To do -> Reproduce the material that follows, please, but only from its first line to the line containing "4. On Android", inclusive.

== Segment start ==

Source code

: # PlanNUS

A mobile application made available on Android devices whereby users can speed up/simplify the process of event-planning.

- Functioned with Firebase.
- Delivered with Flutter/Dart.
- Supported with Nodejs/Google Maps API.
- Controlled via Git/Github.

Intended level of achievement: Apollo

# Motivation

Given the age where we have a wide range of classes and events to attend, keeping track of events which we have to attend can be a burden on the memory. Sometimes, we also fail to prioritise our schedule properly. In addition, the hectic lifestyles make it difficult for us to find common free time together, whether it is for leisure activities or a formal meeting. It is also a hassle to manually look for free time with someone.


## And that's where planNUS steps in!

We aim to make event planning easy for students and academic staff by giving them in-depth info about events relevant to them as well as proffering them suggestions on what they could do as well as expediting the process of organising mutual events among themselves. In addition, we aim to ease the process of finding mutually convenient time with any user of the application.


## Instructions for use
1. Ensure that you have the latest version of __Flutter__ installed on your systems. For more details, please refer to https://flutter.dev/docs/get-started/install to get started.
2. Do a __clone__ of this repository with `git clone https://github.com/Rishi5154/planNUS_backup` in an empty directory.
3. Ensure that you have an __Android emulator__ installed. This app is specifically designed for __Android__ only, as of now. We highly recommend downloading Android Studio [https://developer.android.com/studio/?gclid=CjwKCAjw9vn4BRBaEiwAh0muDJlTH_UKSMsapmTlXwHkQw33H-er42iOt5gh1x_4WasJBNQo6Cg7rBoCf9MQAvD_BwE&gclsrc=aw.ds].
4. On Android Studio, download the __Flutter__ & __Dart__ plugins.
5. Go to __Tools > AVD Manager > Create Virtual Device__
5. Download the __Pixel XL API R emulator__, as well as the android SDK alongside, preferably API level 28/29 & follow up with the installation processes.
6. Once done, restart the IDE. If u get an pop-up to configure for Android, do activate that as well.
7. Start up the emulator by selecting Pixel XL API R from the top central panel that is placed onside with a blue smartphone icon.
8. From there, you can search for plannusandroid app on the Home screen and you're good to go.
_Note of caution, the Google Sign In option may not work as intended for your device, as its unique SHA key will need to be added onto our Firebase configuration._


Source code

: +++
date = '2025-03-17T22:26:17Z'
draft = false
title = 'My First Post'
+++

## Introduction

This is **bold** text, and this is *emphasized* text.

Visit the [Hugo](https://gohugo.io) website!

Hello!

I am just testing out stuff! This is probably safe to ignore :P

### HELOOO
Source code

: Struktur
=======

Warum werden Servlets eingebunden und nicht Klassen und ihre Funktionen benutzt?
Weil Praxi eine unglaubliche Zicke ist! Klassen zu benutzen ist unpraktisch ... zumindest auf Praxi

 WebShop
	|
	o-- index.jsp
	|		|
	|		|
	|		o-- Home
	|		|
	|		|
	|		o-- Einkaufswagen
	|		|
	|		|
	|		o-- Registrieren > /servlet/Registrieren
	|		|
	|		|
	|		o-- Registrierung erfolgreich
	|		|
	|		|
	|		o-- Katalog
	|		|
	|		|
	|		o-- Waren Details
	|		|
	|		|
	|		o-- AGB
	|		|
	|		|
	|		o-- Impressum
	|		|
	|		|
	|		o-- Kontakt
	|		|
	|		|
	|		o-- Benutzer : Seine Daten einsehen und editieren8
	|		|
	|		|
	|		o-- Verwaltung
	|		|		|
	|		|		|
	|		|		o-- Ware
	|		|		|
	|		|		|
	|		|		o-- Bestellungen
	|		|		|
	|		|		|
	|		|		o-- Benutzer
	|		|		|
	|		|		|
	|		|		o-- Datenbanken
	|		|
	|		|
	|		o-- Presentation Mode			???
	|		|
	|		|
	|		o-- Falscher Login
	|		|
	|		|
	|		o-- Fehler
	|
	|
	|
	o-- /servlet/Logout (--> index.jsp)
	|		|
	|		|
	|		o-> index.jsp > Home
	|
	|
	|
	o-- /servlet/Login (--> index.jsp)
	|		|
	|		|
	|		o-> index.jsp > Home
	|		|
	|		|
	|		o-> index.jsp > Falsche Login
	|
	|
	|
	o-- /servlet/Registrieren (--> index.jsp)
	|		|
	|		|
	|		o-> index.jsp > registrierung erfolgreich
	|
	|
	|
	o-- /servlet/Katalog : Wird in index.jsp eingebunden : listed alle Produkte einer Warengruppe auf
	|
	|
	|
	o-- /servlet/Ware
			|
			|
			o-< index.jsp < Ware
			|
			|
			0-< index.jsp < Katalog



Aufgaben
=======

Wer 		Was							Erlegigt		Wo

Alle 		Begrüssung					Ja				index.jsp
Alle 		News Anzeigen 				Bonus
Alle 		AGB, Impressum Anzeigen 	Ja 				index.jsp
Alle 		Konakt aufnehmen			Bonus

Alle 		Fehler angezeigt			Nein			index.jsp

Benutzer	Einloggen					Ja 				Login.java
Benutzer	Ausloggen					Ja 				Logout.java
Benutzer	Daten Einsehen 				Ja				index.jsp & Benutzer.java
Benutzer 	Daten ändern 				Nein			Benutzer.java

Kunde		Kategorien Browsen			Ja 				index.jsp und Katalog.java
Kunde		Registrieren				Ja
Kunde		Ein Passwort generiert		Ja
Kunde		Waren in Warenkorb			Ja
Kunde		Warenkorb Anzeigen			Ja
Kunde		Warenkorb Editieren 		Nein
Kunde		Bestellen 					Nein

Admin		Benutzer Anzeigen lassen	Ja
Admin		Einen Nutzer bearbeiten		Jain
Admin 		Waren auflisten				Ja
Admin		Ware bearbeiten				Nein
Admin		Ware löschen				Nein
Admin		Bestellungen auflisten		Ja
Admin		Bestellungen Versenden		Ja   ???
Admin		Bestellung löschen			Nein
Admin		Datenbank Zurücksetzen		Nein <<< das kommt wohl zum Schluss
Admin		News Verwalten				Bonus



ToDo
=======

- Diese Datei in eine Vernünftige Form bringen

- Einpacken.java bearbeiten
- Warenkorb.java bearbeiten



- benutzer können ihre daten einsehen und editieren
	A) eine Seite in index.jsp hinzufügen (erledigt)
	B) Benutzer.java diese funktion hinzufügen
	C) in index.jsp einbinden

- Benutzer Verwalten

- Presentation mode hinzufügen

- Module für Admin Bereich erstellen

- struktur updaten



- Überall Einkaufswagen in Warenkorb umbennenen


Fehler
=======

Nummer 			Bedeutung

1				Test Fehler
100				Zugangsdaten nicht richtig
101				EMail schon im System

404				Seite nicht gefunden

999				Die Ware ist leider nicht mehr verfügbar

== Segment end ==

Task solution ->
Source code

: # PlanNUS

A mobile application made available on Android devices whereby users can speed up/simplify the process of event-planning.

- Functioned with Firebase.
- Delivered with Flutter/Dart.
- Supported with Nodejs/Google Maps API.
- Controlled via Git/Github.

Intended level of achievement: Apollo

# Motivation

Given the age where we have a wide range of classes and events to attend, keeping track of events which we have to attend can be a burden on the memory. Sometimes, we also fail to prioritise our schedule properly. In addition, the hectic lifestyles make it difficult for us to find common free time together, whether it is for leisure activities or a formal meeting. It is also a hassle to manually look for free time with someone.


## And that's where planNUS steps in!

We aim to make event planning easy for students and academic staff by giving them in-depth info about events relevant to them as well as proffering them suggestions on what they could do as well as expediting the process of organising mutual events among themselves. In addition, we aim to ease the process of finding mutually convenient time with any user of the application.


## Instructions for use
1. Ensure that you have the latest version of __Flutter__ installed on your systems. For more details, please refer to https://flutter.dev/docs/get-started/install to get started.
2. Do a __clone__ of this repository with `git clone https://github.com/Rishi5154/planNUS_backup` in an empty directory.
3. Ensure that you have an __Android emulator__ installed. This app is specifically designed for __Android__ only, as of now. We highly recommend downloading Android Studio [https://developer.android.com/studio/?gclid=CjwKCAjw9vn4BRBaEiwAh0muDJlTH_UKSMsapmTlXwHkQw33H-er42iOt5gh1x_4WasJBNQo6Cg7rBoCf9MQAvD_BwE&gclsrc=aw.ds].
4. On Android Studio, download the __Flutter__ & __Dart__ plugins.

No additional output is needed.